A total of 645,850,948 new shares in Outotec will be issued as demerger consideration to Metso’s shareholders based on their shareholdings in Metso on June 30, 2020. The demerger consideration shares are intended to be registered at the Finnish Trade Register in the evening of June 30, 2020, and the new shares are expected to be registered on the book-entry accounts of Metso’s shareholders on or about July 1, 2020.

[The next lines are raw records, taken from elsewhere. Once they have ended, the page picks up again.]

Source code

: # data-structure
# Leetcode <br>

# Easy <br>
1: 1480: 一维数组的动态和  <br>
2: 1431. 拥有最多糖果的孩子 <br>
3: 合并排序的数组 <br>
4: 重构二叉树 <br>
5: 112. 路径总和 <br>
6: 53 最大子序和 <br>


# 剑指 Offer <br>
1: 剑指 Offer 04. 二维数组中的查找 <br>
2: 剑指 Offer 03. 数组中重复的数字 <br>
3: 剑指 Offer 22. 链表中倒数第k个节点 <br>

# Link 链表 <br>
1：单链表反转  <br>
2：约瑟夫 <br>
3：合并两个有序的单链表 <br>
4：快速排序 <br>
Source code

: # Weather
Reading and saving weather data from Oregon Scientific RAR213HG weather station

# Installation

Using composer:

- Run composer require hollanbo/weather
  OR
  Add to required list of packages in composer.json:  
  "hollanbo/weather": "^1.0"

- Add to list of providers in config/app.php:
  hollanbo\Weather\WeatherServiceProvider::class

Any trades with Metso shares that are not settled by June 30, 2020 will be settled in accordance with standard settlement procedures, and investors who have acquired Metso shares by such trades will receive both Metso Outotec and Neles shares at settlement. Trading in the new shares on the official list of Nasdaq Helsinki is expected to commence on July 1, 2020. As a result of the registration of the completion of Metso’s partial demerger, the total number of Outotec shares will increase to 828,972,440 shares and the share capital will be increased by €90-million to €107,186,442.52.
In respect of Metso’s shareholders outside of Finland, applicable securities laws may affect the offer, sale or delivery of the demerger consideration shares, as described in the Offering Circular, dated 7 October 2019; unless Outotec is satisfied, in its sole discretion, that the demerger consideration shares can be offered, sold and delivered in compliance with applicable securities laws (without the completion of additional documents, approvals or registrations), the demerger consideration shares that such person would otherwise have received under the terms of the demerger may ultimately be sold in open market transactions and, in such circumstances, such persons would receive a pro rata portion of net cash proceeds thereof.
The sale of the demerger consideration shares pursuant to this arrangement will occur outside of the United States pursuant to a centralized sale process, take place as soon as reasonably practical after the completion of the demerger and will be subject to applicable fees and expenses.
The demerger consideration shares have not been, and will not be, registered under the U.S. Securities Act of 1933, as amended, or the securities laws of any state of the United States (as defined in Regulation S under the Securities Act) and may not be offered, sold or delivered, directly or indirectly, in or into the United States absent registration, except pursuant to an exemption from, or in a transaction not subject to, the registration requirements of the Securities Act and in compliance with any applicable state and other securities laws of the United States.